Zeitstress in allen Lebensbereichen und vor allem bei Jüngeren
Die Ergebnisse der GDI-Befragung zeigen ausserdem, dass Zeitmangel ein Phänomen in allen Lebensbereichen ist: bei der Arbeit, in der Freizeit, im Alltag generell. Während in der Arbeit und der Ausbildung 36 % der Schweizer Bevölkerung häufig oder fast immer unter Zeitstress stehen, erleben 19 % der erwerbsfähigen Schweizer Bevölkerung häufig oder fast immer auch Zeitstress in der Freizeit.
Zeitstress in der Freizeit ist besonders bei jüngeren Menschen verbreitet. 34 % der 16- bis 24-Jährigen haben in der Freizeit (Arbeit 47 %) häufig oder fast immer Zeitstress, bei den 55- bis 64-Jährigen sind es nur 8 % (Arbeit 28 %). Oft haben jüngere Menschen das Gefühl, viele Verpflichtungen und Erwartungen erfüllen zu müssen. Sie wollen alles ausprobieren und sind stärker von der Angst getrieben, etwas zu verpassen (FOMO, bzw. «fear of missing out»).

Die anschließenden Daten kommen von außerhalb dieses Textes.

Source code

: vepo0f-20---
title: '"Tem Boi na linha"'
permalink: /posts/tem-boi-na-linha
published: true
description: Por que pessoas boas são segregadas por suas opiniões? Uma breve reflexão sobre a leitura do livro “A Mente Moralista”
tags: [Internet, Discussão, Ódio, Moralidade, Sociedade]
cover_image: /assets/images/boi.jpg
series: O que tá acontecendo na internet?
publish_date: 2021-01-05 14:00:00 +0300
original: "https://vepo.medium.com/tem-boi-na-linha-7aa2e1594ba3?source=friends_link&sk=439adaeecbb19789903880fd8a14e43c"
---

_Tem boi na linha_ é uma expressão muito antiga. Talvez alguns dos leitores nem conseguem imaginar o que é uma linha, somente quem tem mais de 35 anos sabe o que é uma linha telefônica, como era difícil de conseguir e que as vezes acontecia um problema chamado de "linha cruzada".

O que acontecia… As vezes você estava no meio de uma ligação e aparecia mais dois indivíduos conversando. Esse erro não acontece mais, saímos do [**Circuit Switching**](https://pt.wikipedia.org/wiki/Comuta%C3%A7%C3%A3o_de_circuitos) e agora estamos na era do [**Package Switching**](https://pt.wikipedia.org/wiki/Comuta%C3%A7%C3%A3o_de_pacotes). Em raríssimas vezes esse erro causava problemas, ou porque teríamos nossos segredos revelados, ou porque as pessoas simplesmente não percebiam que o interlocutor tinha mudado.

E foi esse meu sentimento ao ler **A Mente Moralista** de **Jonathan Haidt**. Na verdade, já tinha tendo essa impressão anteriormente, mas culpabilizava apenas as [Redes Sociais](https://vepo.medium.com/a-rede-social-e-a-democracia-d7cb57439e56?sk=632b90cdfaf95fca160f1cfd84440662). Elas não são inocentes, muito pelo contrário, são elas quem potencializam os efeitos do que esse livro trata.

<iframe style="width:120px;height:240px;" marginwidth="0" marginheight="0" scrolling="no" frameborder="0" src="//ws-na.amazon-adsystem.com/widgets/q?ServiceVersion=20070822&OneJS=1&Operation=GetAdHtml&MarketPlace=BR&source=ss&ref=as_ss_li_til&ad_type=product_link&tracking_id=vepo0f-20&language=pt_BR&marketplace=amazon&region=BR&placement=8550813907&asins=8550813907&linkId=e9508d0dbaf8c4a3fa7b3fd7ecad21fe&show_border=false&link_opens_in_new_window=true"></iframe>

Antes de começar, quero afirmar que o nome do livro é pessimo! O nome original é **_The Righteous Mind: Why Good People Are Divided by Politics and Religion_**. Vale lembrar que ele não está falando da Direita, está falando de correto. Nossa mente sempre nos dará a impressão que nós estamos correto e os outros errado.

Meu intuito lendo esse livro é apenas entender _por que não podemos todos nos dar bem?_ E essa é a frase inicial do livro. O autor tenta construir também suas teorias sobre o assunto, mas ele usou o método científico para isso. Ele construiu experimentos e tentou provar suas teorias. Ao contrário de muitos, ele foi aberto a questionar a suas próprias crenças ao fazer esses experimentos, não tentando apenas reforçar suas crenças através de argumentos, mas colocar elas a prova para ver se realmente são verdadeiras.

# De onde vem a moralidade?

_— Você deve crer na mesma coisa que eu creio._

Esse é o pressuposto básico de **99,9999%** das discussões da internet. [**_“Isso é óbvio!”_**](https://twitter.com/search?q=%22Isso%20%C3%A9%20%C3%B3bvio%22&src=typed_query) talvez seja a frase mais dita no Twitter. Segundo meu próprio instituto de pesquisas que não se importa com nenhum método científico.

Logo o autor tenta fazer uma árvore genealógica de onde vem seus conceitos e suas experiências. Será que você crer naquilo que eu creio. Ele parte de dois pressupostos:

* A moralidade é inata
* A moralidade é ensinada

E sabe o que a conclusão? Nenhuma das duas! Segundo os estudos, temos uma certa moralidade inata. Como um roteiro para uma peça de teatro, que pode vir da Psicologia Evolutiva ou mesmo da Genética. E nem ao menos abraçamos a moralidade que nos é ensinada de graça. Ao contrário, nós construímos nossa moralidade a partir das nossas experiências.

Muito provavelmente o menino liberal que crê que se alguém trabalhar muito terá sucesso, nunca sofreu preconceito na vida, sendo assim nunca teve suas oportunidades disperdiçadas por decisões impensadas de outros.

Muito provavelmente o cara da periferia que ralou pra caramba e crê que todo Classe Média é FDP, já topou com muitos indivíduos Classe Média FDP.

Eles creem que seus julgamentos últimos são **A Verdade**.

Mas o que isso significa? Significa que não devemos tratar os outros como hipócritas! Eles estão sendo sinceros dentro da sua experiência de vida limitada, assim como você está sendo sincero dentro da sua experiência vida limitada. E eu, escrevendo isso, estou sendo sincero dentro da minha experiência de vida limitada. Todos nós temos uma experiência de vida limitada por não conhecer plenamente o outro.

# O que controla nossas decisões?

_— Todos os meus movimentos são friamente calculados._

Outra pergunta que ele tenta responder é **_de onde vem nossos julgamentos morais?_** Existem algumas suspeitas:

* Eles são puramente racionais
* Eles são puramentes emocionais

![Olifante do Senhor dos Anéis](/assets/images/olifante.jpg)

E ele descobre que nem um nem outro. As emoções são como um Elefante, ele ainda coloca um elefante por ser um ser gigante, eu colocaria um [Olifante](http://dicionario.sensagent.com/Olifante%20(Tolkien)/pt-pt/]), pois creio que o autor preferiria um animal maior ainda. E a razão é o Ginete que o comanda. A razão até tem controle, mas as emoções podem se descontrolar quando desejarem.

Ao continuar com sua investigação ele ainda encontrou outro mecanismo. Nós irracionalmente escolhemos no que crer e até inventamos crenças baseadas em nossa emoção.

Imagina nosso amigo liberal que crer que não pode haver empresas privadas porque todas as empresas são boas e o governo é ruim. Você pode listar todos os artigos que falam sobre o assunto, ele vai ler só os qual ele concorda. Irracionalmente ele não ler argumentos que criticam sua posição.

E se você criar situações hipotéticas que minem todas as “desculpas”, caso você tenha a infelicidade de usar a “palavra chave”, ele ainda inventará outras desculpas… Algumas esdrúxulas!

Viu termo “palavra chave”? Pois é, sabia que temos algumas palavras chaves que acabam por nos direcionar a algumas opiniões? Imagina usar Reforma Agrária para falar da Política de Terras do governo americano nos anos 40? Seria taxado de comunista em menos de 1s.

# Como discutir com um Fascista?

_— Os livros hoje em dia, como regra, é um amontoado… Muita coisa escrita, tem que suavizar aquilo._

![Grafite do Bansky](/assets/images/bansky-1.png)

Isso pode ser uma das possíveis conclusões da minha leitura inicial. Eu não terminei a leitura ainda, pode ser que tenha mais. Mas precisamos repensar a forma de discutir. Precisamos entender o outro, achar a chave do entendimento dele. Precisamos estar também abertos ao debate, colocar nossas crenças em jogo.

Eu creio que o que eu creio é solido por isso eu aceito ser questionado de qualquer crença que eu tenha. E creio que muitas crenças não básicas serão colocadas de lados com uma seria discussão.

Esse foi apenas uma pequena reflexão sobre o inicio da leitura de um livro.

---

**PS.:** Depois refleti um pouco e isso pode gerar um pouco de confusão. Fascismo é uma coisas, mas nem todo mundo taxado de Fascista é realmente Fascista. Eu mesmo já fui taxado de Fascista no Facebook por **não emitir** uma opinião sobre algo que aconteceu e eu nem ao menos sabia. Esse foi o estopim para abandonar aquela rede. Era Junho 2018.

Work-Life-Blending ist einer der grössten Stressfaktoren
Auch die Verpflichtungen zu Hause rauben Zeit. Hierzu gehören Hausarbeit (32 % der Befragten) und Administratives (25 %), wie sich um die Post zu kümmern oder Rechnungen zu bezahlen. Aber auch Arbeit, die in die Freizeit greift, führt zu wachsendem Zeitstress (24 %). Dieses Work-Life-Blending gehört zu den wichtigsten Stressfaktoren in der Freizeit. Besonders die Erwartung, ständig erreichbar sein zu müssen, stresst die Schweizer Bevölkerung (29 %). Beide Aspekte sind Folge des hybriden Arbeitens, das es vielen Menschen erschwert, eine klare Grenze zwischen Arbeit und Freizeit zu ziehen.
Daneben gibt es reinen Freizeitstress. Verpflichtungen gegenüber Freunden, Familie und Bekannten, die man erfüllen muss – oder glaubt, erfüllen zu müssen. Aber auch die Art und Weise, wie Menschen ihre Freizeit gestalten, hat Einfluss auf ihr Stresslevel. Der steigende digitale Konsum geht dabei auf Kosten der Zeit, die Menschen zuvor mit regenerativen (z.B. Ausschlafen) oder sozialen Aktivitäten (Zeit mit Freunden) verbracht haben.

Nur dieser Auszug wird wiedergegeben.